## What to do
Find the word "Claire" in the listing below. Copy every line that has it.

─── Dataset records ───

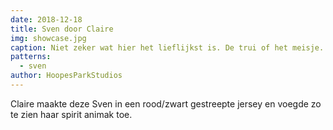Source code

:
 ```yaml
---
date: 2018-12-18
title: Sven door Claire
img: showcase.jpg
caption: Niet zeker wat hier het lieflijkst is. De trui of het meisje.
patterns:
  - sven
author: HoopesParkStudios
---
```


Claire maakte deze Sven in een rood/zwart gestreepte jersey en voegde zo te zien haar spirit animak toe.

───
─── Dataset records ───

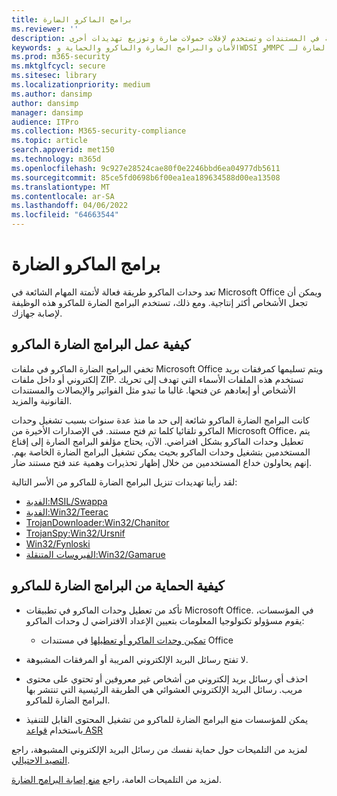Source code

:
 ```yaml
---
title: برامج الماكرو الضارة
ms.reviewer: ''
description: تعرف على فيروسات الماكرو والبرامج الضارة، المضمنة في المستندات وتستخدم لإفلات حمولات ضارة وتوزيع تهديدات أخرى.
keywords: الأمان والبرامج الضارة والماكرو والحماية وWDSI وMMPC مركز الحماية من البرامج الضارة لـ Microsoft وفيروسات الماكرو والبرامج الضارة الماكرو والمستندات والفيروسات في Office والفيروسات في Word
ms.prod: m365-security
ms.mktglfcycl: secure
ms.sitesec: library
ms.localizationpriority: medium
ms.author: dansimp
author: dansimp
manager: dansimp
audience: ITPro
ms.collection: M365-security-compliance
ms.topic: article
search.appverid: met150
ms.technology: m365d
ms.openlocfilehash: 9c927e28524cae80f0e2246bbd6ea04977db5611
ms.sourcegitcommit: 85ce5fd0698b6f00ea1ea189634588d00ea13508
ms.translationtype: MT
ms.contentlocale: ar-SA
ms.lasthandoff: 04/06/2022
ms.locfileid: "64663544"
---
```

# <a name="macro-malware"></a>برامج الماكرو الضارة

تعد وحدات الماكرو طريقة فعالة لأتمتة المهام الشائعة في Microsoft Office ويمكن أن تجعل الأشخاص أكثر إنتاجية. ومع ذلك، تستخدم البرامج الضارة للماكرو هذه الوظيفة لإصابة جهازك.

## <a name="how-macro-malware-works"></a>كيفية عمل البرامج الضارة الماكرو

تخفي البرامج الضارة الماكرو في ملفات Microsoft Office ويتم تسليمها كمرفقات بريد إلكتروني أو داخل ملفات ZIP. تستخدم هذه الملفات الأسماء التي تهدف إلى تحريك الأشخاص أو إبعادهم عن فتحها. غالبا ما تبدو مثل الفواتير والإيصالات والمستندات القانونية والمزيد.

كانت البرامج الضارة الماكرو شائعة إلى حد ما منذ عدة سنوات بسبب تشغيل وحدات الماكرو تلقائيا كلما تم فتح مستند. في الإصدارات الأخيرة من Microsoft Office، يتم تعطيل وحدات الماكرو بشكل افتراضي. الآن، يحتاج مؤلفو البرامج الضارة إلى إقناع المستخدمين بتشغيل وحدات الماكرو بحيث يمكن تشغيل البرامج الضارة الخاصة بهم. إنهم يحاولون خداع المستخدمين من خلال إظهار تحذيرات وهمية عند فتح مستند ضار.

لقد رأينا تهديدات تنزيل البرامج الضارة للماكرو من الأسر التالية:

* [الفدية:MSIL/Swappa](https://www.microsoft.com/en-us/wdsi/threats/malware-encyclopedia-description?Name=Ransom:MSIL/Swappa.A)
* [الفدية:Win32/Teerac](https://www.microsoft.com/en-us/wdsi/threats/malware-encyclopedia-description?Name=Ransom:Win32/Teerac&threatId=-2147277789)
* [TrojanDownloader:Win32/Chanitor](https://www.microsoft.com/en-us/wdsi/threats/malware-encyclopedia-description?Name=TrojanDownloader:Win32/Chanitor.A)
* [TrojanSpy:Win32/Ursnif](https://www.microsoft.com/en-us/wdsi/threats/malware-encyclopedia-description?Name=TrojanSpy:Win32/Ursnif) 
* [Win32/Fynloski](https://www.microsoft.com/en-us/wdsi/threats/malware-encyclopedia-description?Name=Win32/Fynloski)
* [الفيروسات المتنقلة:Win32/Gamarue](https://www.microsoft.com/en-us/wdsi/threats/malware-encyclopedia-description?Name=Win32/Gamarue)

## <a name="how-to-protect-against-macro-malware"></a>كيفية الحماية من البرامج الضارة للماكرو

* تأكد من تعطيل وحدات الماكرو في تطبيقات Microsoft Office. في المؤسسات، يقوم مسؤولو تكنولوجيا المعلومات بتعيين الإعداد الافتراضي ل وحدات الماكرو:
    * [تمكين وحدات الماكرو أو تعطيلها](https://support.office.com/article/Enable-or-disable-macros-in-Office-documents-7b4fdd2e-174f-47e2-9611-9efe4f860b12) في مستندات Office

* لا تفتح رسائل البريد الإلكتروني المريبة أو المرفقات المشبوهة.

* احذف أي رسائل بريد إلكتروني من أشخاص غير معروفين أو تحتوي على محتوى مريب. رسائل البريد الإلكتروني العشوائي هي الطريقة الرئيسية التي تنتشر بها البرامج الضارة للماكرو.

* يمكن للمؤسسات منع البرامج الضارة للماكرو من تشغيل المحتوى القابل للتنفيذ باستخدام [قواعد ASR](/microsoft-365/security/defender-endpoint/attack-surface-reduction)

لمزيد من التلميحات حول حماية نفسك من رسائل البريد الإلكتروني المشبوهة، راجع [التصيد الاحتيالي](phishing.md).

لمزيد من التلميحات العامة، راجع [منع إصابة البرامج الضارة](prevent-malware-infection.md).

───

## Written answer
title: Sven door Claire
Claire maakte deze Sven in een rood/zwart gestreepte jersey en voegde zo te zien haar spirit animak toe.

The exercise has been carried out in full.